Liquidnet opts for Dublin base to mitigate Brexit impact

Liquidnet EU authorised by the Central Bank of Ireland as a MiFID II investment firm and MTF operator.

Institutional investment network Liquidnet has announced the formation of a new Dublin-based entity.

Liquidnet EU, which will be based in located in the city’s International Financial Services Centre, has been formed to “address Brexit” and is authorised by the Central Bank of Ireland as a MiFID II investment firm and MTF operator.

Dublin was chosen for the location of the new entity due to its “well-established international financial centre with an appropriate and supportive financial regulatory regime”, according to Liquidnet, which detailed that it began preparations to open an EEA-based presence in early 2017 following the invocation of Article 50.

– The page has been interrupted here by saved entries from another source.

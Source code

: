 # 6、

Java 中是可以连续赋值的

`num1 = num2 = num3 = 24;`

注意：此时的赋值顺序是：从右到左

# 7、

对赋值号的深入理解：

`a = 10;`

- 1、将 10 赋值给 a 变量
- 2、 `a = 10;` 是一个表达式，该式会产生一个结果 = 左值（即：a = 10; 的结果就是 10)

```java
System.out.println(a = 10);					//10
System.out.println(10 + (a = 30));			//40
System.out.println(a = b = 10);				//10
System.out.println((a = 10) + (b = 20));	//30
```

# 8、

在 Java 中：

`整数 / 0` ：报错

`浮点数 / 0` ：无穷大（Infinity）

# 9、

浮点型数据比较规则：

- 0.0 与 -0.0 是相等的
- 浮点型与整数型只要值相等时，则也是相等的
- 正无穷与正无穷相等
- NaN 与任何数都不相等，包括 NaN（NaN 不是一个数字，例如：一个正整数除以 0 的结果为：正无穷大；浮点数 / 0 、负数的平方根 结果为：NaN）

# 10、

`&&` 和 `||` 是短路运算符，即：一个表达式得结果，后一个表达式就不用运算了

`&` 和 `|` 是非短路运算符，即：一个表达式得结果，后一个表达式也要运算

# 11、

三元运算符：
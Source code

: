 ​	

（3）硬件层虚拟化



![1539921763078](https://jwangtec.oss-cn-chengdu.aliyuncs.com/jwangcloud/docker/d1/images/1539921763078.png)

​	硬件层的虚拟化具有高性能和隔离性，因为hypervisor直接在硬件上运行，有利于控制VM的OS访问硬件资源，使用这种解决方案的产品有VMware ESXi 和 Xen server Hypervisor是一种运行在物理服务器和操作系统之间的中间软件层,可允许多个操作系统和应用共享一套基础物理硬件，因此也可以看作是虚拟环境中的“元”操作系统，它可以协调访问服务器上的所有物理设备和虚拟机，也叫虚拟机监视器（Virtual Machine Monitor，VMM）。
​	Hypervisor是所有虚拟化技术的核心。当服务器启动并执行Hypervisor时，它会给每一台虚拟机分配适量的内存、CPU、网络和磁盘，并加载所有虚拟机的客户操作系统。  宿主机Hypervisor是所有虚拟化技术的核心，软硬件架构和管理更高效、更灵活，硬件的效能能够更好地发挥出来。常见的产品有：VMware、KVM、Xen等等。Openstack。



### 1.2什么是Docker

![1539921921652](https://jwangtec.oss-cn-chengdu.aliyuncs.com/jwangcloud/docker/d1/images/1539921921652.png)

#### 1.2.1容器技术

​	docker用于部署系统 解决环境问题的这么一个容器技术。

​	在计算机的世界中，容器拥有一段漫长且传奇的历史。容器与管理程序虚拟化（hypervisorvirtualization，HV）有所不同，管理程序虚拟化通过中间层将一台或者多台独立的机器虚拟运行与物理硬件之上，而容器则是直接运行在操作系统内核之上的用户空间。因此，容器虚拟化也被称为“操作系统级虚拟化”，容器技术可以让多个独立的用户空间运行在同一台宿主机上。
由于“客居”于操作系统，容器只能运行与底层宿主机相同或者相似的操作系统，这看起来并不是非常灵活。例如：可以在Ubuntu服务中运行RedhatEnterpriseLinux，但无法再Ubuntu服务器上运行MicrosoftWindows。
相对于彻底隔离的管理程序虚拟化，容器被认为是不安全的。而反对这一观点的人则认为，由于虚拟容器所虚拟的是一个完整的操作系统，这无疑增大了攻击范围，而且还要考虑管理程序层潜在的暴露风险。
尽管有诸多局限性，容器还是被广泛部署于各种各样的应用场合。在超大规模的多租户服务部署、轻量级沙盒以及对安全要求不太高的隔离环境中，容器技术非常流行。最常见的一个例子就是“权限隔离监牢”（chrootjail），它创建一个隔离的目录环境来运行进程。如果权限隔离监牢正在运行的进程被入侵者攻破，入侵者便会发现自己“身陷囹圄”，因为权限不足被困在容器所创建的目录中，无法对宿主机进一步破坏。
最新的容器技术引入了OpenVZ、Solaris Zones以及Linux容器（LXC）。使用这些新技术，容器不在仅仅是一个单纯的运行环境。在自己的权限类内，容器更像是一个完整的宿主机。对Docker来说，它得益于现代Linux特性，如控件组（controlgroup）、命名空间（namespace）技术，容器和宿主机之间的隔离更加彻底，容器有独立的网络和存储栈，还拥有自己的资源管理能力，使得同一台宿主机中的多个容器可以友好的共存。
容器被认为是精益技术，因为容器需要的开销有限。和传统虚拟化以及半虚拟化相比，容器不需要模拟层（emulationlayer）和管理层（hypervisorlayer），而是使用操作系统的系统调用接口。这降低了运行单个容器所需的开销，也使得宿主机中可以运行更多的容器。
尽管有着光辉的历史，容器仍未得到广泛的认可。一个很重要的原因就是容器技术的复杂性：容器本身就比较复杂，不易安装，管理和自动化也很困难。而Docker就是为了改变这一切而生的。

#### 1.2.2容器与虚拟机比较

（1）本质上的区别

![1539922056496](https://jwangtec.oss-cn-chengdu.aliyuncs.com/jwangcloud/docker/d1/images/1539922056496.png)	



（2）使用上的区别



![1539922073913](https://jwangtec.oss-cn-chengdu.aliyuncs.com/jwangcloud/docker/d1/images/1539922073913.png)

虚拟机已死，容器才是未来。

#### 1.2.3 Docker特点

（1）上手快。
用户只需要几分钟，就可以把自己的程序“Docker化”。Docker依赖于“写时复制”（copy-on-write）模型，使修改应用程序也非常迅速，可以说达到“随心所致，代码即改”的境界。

“It is vital that we continue to provide services to all our European clients, which include some of the world’s biggest institutional investors following Brexit,” said Simon Ormrod, chief operating officer, Liquidnet EMEA.

“Establishing our presence in Dublin ensures that our EU-based operations continue to give our clients global access to the same unique liquidity, innovation, and execution ecosystem that we currently offer from the UK.”

Liquidnet is not the only firm that has chosen Dublin as a post-Brexit base of operations. Last year, other firms including Thomson Reuters (now Refinitiv), Plato Partnership and the DTCC all confirmed new operations based in the Irish capital.